## THE DATA
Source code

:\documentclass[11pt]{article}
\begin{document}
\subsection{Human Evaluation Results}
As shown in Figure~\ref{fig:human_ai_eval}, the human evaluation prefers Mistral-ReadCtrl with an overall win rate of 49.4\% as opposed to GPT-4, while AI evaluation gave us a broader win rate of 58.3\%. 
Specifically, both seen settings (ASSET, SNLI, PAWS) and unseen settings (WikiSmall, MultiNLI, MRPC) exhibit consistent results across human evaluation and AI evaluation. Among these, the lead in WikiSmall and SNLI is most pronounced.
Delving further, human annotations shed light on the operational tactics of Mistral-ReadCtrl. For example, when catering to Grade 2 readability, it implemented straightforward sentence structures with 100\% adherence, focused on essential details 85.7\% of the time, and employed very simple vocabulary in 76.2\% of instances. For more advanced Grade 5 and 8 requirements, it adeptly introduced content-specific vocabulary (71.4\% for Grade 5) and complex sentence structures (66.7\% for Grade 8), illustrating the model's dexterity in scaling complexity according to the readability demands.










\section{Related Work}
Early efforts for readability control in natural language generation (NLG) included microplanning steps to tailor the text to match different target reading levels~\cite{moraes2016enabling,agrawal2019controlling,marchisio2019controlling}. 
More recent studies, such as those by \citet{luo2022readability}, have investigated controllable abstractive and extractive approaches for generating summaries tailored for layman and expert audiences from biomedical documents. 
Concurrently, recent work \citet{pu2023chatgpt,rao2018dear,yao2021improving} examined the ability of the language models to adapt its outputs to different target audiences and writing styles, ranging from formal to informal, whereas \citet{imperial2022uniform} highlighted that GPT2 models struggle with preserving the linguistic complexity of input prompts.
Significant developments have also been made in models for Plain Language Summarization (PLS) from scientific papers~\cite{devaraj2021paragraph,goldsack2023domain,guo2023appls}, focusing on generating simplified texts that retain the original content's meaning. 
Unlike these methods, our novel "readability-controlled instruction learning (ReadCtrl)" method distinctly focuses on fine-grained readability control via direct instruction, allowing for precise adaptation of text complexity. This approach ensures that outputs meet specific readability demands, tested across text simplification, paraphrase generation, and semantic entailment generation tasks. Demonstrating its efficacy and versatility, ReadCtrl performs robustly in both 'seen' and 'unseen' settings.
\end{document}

## PROBLEM DESCRIPTION
Tally each line above that includes "audiences". Reply with the total only.

## PROBLEM SOLUTION
2